I would like every record reproduced exactly, with the pictures left out.
::::::::::
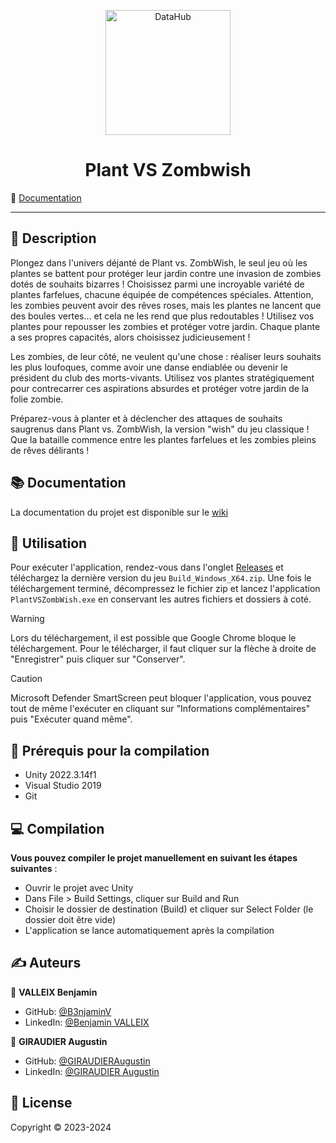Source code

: <p align="center">
<img alt="DataHub" src="https://i.goopics.net/izkikh.png" height="200px" />
</p>
<h1 align="center"> Plant VS Zombwish</h1>

📰 [Documentation](https://github.com/B3njaminV/unity-tower-defense/wiki)

---

## 📝 Description

Plongez dans l'univers déjanté de Plant vs. ZombWish, le seul jeu où les plantes se battent pour protéger leur jardin contre une invasion de zombies dotés de souhaits bizarres ! Choisissez parmi une incroyable variété de plantes farfelues, chacune équipée de compétences spéciales. Attention, les zombies peuvent avoir des rêves roses, mais les plantes ne lancent que des boules vertes... et cela ne les rend que plus redoutables ! Utilisez vos plantes pour repousser les zombies et protéger votre jardin. Chaque plante a ses propres capacités, alors choisissez judicieusement !

Les zombies, de leur côté, ne veulent qu'une chose : réaliser leurs souhaits les plus loufoques, comme avoir une danse endiablée ou devenir le président du club des morts-vivants. Utilisez vos plantes stratégiquement pour contrecarrer ces aspirations absurdes et protéger votre jardin de la folie zombie.

Préparez-vous à planter et à déclencher des attaques de souhaits saugrenus dans Plant vs. ZombWish, la version "wish" du jeu classique ! Que la bataille commence entre les plantes farfelues et les zombies pleins de rêves délirants !

## 📚 Documentation

La documentation du projet est disponible sur le [wiki](https://github.com/B3njaminV/unity-tower-defense/wiki)

## 🚀 Utilisation

Pour exécuter l'application, rendez-vous dans l'onglet [Releases](https://github.com/B3njaminV/unity-tower-defense/releases) et téléchargez la dernière version du jeu `Build_Windows_X64.zip`. Une fois le téléchargement terminé, décompressez le fichier zip et lancez l'application `PlantVSZombWish.exe` en conservant les autres fichiers et dossiers à coté.

> [!WARNING]  
> Lors du téléchargement, il est possible que Google Chrome bloque le téléchargement. Pour le télécharger, il faut cliquer sur la flèche à droite de "Enregistrer" puis cliquer sur "Conserver".

> [!CAUTION]
> Microsoft Defender SmartScreen peut bloquer l'application, vous pouvez tout de même l'exécuter en cliquant sur "Informations complémentaires" puis "Exécuter quand même".


## 📍 Prérequis pour la compilation

- Unity 2022.3.14f1
- Visual Studio 2019
- Git

## ‍💻 Compilation

**Vous pouvez compiler le projet manuellement en suivant les étapes suivantes** :

- Ouvrir le projet avec Unity
- Dans File > Build Settings, cliquer sur Build and Run
- Choisir le dossier de destination (Build) et cliquer sur Select Folder (le dossier doit être vide)
- L'application se lance automatiquement après la compilation


## ✍️ Auteurs

👤 **VALLEIX Benjamin**

* GitHub: [@B3njaminV](https://github.com/B3njaminV)
* LinkedIn: [@Benjamin VALLEIX](https://www.linkedin.com/in/benjamin-valleix-27115719a)

👤 **GIRAUDIER Augustin**

* GitHub: [@GIRAUDIERAugustin](https://github.com/AugustinGiraudier)
* LinkedIn: [@GIRAUDIER Augustin](https://fr.linkedin.com/in/augustin-giraudier)


## 📝 License

Copyright © 2023-2024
::::::::::
• [EXERCISE ANSWER]
Source code

: <p align="center">
<img alt="DataHub" src="https://i.goopics.net/izkikh.png" height="200px" />
</p>
<h1 align="center"> Plant VS Zombwish</h1>

📰 [Documentation](https://github.com/B3njaminV/unity-tower-defense/wiki)

---

## 📝 Description

Plongez dans l'univers déjanté de Plant vs. ZombWish, le seul jeu où les plantes se battent pour protéger leur jardin contre une invasion de zombies dotés de souhaits bizarres ! Choisissez parmi une incroyable variété de plantes farfelues, chacune équipée de compétences spéciales. Attention, les zombies peuvent avoir des rêves roses, mais les plantes ne lancent que des boules vertes... et cela ne les rend que plus redoutables ! Utilisez vos plantes pour repousser les zombies et protéger votre jardin. Chaque plante a ses propres capacités, alors choisissez judicieusement !

Les zombies, de leur côté, ne veulent qu'une chose : réaliser leurs souhaits les plus loufoques, comme avoir une danse endiablée ou devenir le président du club des morts-vivants. Utilisez vos plantes stratégiquement pour contrecarrer ces aspirations absurdes et protéger votre jardin de la folie zombie.

Préparez-vous à planter et à déclencher des attaques de souhaits saugrenus dans Plant vs. ZombWish, la version "wish" du jeu classique ! Que la bataille commence entre les plantes farfelues et les zombies pleins de rêves délirants !

## 📚 Documentation

La documentation du projet est disponible sur le [wiki](https://github.com/B3njaminV/unity-tower-defense/wiki)

## 🚀 Utilisation

Pour exécuter l'application, rendez-vous dans l'onglet [Releases](https://github.com/B3njaminV/unity-tower-defense/releases) et téléchargez la dernière version du jeu `Build_Windows_X64.zip`. Une fois le téléchargement terminé, décompressez le fichier zip et lancez l'application `PlantVSZombWish.exe` en conservant les autres fichiers et dossiers à coté.

> [!WARNING]  
> Lors du téléchargement, il est possible que Google Chrome bloque le téléchargement. Pour le télécharger, il faut cliquer sur la flèche à droite de "Enregistrer" puis cliquer sur "Conserver".

> [!CAUTION]
> Microsoft Defender SmartScreen peut bloquer l'application, vous pouvez tout de même l'exécuter en cliquant sur "Informations complémentaires" puis "Exécuter quand même".


## 📍 Prérequis pour la compilation

- Unity 2022.3.14f1
- Visual Studio 2019
- Git

## ‍💻 Compilation

**Vous pouvez compiler le projet manuellement en suivant les étapes suivantes** :

- Ouvrir le projet avec Unity
- Dans File > Build Settings, cliquer sur Build and Run
- Choisir le dossier de destination (Build) et cliquer sur Select Folder (le dossier doit être vide)
- L'application se lance automatiquement après la compilation


## ✍️ Auteurs

👤 **VALLEIX Benjamin**

* GitHub: [@B3njaminV](https://github.com/B3njaminV)
* LinkedIn: [@Benjamin VALLEIX](https://www.linkedin.com/in/benjamin-valleix-27115719a)

👤 **GIRAUDIER Augustin**

* GitHub: [@GIRAUDIERAugustin](https://github.com/AugustinGiraudier)
* LinkedIn: [@GIRAUDIER Augustin](https://fr.linkedin.com/in/augustin-giraudier)


## 📝 License

Copyright © 2023-2024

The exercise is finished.